Task statement:
Images in the entries are to be skipped, and everything else is to be written out exactly.

Task material:
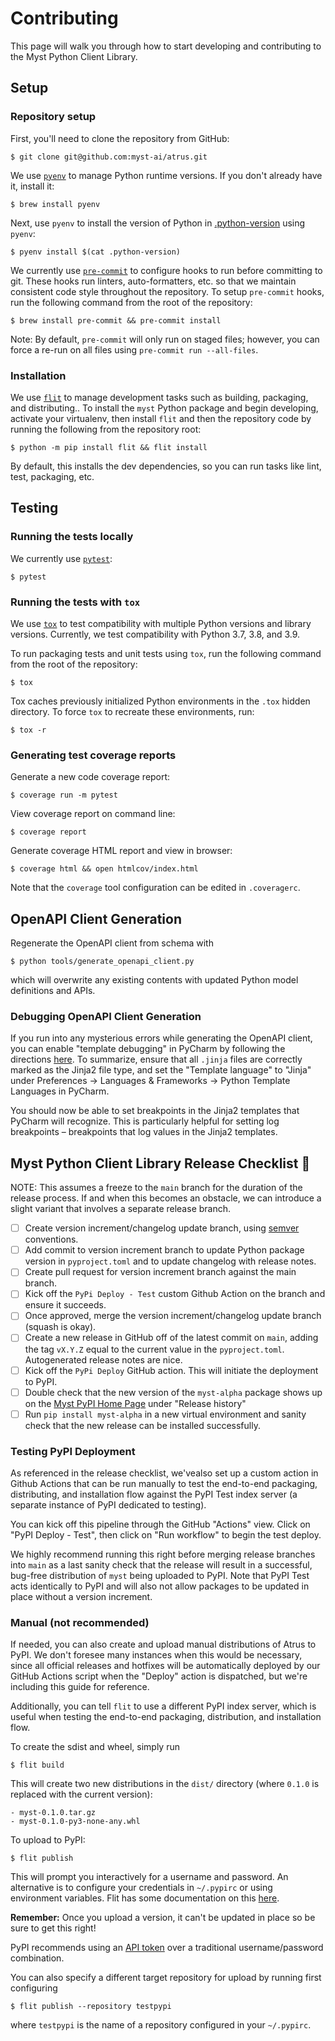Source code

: # Contributing

This page will walk you through how to start developing and contributing to the Myst Python Client Library.

## Setup

### Repository setup

First, you'll need to clone the repository from GitHub:

    $ git clone git@github.com:myst-ai/atrus.git

We use [`pyenv`](https://github.com/pyenv/pyenv) to manage Python runtime versions. If you don't already have it,
install it:

    $ brew install pyenv

Next, use `pyenv` to install the version of Python in [.python-version](.python-version) using `pyenv`:

    $ pyenv install $(cat .python-version)

We currently use [`pre-commit`](https://pre-commit.com) to configure hooks to run before committing to git. These hooks
run linters, auto-formatters, etc. so that we maintain consistent code style throughout the repository. To setup
`pre-commit` hooks, run the following command from the root of the repository:

    $ brew install pre-commit && pre-commit install

Note: By default, `pre-commit` will only run on staged files; however, you can force a re-run on all files using
`pre-commit run --all-files`.

### Installation

We use [`flit`](https://flit.readthedocs.io/en/latest/index.html) to manage development tasks such as building,
packaging, and distributing.. To install the `myst` Python package and begin developing, activate your virtualenv, then
install `flit` and then the repository code by running the following from the repository root:

    $ python -m pip install flit && flit install

By default, this installs the dev dependencies, so you can run tasks like lint, test, packaging, etc.

## Testing

### Running the tests locally

We currently use [`pytest`](https://pytest.org/):

    $ pytest

### Running the tests with `tox`

We use [`tox`](https://tox.readthedocs.io/en/latest/) to test compatibility with multiple Python versions and library
versions. Currently, we test compatibility with Python 3.7, 3.8, and 3.9.

To run packaging tests and unit tests using `tox`, run the following command from the root of the repository:

    $ tox

Tox caches previously initialized Python environments in the `.tox` hidden directory. To force `tox` to recreate these
environments, run:

    $ tox -r

### Generating test coverage reports

Generate a new code coverage report:

    $ coverage run -m pytest

View coverage report on command line:

    $ coverage report

Generate coverage HTML report and view in browser:

    $ coverage html && open htmlcov/index.html

Note that the `coverage` tool configuration can be edited in `.coveragerc`.

## OpenAPI Client Generation

Regenerate the OpenAPI client from schema with

    $ python tools/generate_openapi_client.py

which will overwrite any existing contents with updated Python model definitions and APIs.

### Debugging OpenAPI Client Generation

If you run into any mysterious errors while generating the OpenAPI client, you can enable "template debugging" in
PyCharm by following the directions [here](https://blog.jetbrains.com/pycharm/2017/06/template-debugging/). To
summarize, ensure that all `.jinja` files are correctly marked as the Jinja2 file type, and set the "Template language"
to "Jinja" under Preferences -> Languages & Frameworks -> Python Template Languages in PyCharm.

You should now be able to set breakpoints in the Jinja2 templates that PyCharm will recognize. This is particularly
helpful for setting log breakpoints – breakpoints that log values in the Jinja2 templates.

## Myst Python Client Library Release Checklist 🚀

NOTE: This assumes a freeze to the `main` branch for the duration of the release process. If and when this becomes an
obstacle, we can introduce a slight variant that involves a separate release branch.

- [ ] Create version increment/changelog update branch, using [semver](https://semver.org/) conventions.
- [ ] Add commit to version increment branch to update Python package version in `pyproject.toml` and to update
      changelog with release notes.
- [ ] Create pull request for version increment branch against the main branch.
- [ ] Kick off the `PyPi Deploy - Test` custom Github Action on the branch and ensure it succeeds.
- [ ] Once approved, merge the version increment/changelog update branch (squash is okay).
- [ ] Create a new release in GitHub off of the latest commit on `main`, adding the tag `vX.Y.Z` equal to the current
      value in the `pyproject.toml`. Autogenerated release notes are nice.
- [ ] Kick off the `PyPi Deploy` GitHub action. This will initiate the deployment to PyPI.
- [ ] Double check that the new version of the `myst-alpha` package shows up on the
      [Myst PyPI Home Page](https://pypi.org/project/myst-alpha/) under "Release history"
- [ ] Run `pip install myst-alpha` in a new virtual environment and sanity check that the new release can be installed
      successfully.

### Testing PyPI Deployment

As referenced in the release checklist, we'vealso set up a custom action in Github Actions that can be run manually to
test the end-to-end packaging, distributing, and installation flow against the PyPI Test index server (a separate
instance of PyPI dedicated to testing).

You can kick off this pipeline through the GitHub "Actions" view. Click on "PyPI Deploy - Test", then click on "Run workflow" to begin the test deploy.

We highly recommend running this right before merging release branches into `main` as a last sanity check that the
release will result in a successful, bug-free distribution of `myst` being uploaded to PyPI. Note that PyPI Test acts
identically to PyPI and will also not allow packages to be updated in place without a version increment.

### Manual (not recommended)

If needed, you can also create and upload manual distributions of Atrus to PyPI. We don't foresee many instances when
this would be necessary, since all official releases and hotfixes will be automatically deployed by our
GitHub Actions script when the "Deploy" action is dispatched, but we're including this guide for reference.

Additionally, you can tell `flit` to use a different PyPI index server, which is useful when testing the end-to-end
packaging, distribution, and installation flow.

To create the sdist and wheel, simply run

    $ flit build

This will create two new distributions in the `dist/` directory (where `0.1.0` is replaced with the current version):

    - myst-0.1.0.tar.gz
    - myst-0.1.0-py3-none-any.whl

To upload to PyPI:

    $ flit publish

This will prompt you interactively for a username and password. An alternative is to configure your credentials in
`~/.pypirc` or using environment variables. Flit has some documentation on this
[here](https://flit.readthedocs.io/en/latest/upload.html).

**Remember:** Once you upload a version, it can't be updated in place so be sure to get this right!

PyPI recommends using an [API token](https://pypi.org/help/#apitoken) over a traditional username/password combination.

You can also specify a different target repository for upload by running first configuring

    $ flit publish --repository testpypi

where `testpypi` is the name of a repository configured in your `~/.pypirc`.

Output below:
Source code

: # Contributing

This page will walk you through how to start developing and contributing to the Myst Python Client Library.

## Setup

### Repository setup

First, you'll need to clone the repository from GitHub:

    $ git clone git@github.com:myst-ai/atrus.git

We use [`pyenv`](https://github.com/pyenv/pyenv) to manage Python runtime versions. If you don't already have it,
install it:

    $ brew install pyenv

Next, use `pyenv` to install the version of Python in [.python-version](.python-version) using `pyenv`:

    $ pyenv install $(cat .python-version)

We currently use [`pre-commit`](https://pre-commit.com) to configure hooks to run before committing to git. These hooks
run linters, auto-formatters, etc. so that we maintain consistent code style throughout the repository. To setup
`pre-commit` hooks, run the following command from the root of the repository:

    $ brew install pre-commit && pre-commit install

Note: By default, `pre-commit` will only run on staged files; however, you can force a re-run on all files using
`pre-commit run --all-files`.

### Installation

We use [`flit`](https://flit.readthedocs.io/en/latest/index.html) to manage development tasks such as building,
packaging, and distributing.. To install the `myst` Python package and begin developing, activate your virtualenv, then
install `flit` and then the repository code by running the following from the repository root:

    $ python -m pip install flit && flit install

By default, this installs the dev dependencies, so you can run tasks like lint, test, packaging, etc.

## Testing

### Running the tests locally

We currently use [`pytest`](https://pytest.org/):

    $ pytest

### Running the tests with `tox`

We use [`tox`](https://tox.readthedocs.io/en/latest/) to test compatibility with multiple Python versions and library
versions. Currently, we test compatibility with Python 3.7, 3.8, and 3.9.

To run packaging tests and unit tests using `tox`, run the following command from the root of the repository:

    $ tox

Tox caches previously initialized Python environments in the `.tox` hidden directory. To force `tox` to recreate these
environments, run:

    $ tox -r

### Generating test coverage reports

Generate a new code coverage report:

    $ coverage run -m pytest

View coverage report on command line:

    $ coverage report

Generate coverage HTML report and view in browser:

    $ coverage html && open htmlcov/index.html

Note that the `coverage` tool configuration can be edited in `.coveragerc`.

## OpenAPI Client Generation

Regenerate the OpenAPI client from schema with

    $ python tools/generate_openapi_client.py

which will overwrite any existing contents with updated Python model definitions and APIs.

### Debugging OpenAPI Client Generation

If you run into any mysterious errors while generating the OpenAPI client, you can enable "template debugging" in
PyCharm by following the directions [here](https://blog.jetbrains.com/pycharm/2017/06/template-debugging/). To
summarize, ensure that all `.jinja` files are correctly marked as the Jinja2 file type, and set the "Template language"
to "Jinja" under Preferences -> Languages & Frameworks -> Python Template Languages in PyCharm.

You should now be able to set breakpoints in the Jinja2 templates that PyCharm will recognize. This is particularly
helpful for setting log breakpoints – breakpoints that log values in the Jinja2 templates.

## Myst Python Client Library Release Checklist 🚀

NOTE: This assumes a freeze to the `main` branch for the duration of the release process. If and when this becomes an
obstacle, we can introduce a slight variant that involves a separate release branch.

- [ ] Create version increment/changelog update branch, using [semver](https://semver.org/) conventions.
- [ ] Add commit to version increment branch to update Python package version in `pyproject.toml` and to update
      changelog with release notes.
- [ ] Create pull request for version increment branch against the main branch.
- [ ] Kick off the `PyPi Deploy - Test` custom Github Action on the branch and ensure it succeeds.
- [ ] Once approved, merge the version increment/changelog update branch (squash is okay).
- [ ] Create a new release in GitHub off of the latest commit on `main`, adding the tag `vX.Y.Z` equal to the current
      value in the `pyproject.toml`. Autogenerated release notes are nice.
- [ ] Kick off the `PyPi Deploy` GitHub action. This will initiate the deployment to PyPI.
- [ ] Double check that the new version of the `myst-alpha` package shows up on the
      [Myst PyPI Home Page](https://pypi.org/project/myst-alpha/) under "Release history"
- [ ] Run `pip install myst-alpha` in a new virtual environment and sanity check that the new release can be installed
      successfully.

### Testing PyPI Deployment

As referenced in the release checklist, we'vealso set up a custom action in Github Actions that can be run manually to
test the end-to-end packaging, distributing, and installation flow against the PyPI Test index server (a separate
instance of PyPI dedicated to testing).

You can kick off this pipeline through the GitHub "Actions" view. Click on "PyPI Deploy - Test", then click on "Run workflow" to begin the test deploy.

We highly recommend running this right before merging release branches into `main` as a last sanity check that the
release will result in a successful, bug-free distribution of `myst` being uploaded to PyPI. Note that PyPI Test acts
identically to PyPI and will also not allow packages to be updated in place without a version increment.

### Manual (not recommended)

If needed, you can also create and upload manual distributions of Atrus to PyPI. We don't foresee many instances when
this would be necessary, since all official releases and hotfixes will be automatically deployed by our
GitHub Actions script when the "Deploy" action is dispatched, but we're including this guide for reference.

Additionally, you can tell `flit` to use a different PyPI index server, which is useful when testing the end-to-end
packaging, distribution, and installation flow.

To create the sdist and wheel, simply run

    $ flit build

This will create two new distributions in the `dist/` directory (where `0.1.0` is replaced with the current version):

    - myst-0.1.0.tar.gz
    - myst-0.1.0-py3-none-any.whl

To upload to PyPI:

    $ flit publish

This will prompt you interactively for a username and password. An alternative is to configure your credentials in
`~/.pypirc` or using environment variables. Flit has some documentation on this
[here](https://flit.readthedocs.io/en/latest/upload.html).

**Remember:** Once you upload a version, it can't be updated in place so be sure to get this right!

PyPI recommends using an [API token](https://pypi.org/help/#apitoken) over a traditional username/password combination.

You can also specify a different target repository for upload by running first configuring

    $ flit publish --repository testpypi

where `testpypi` is the name of a repository configured in your `~/.pypirc`.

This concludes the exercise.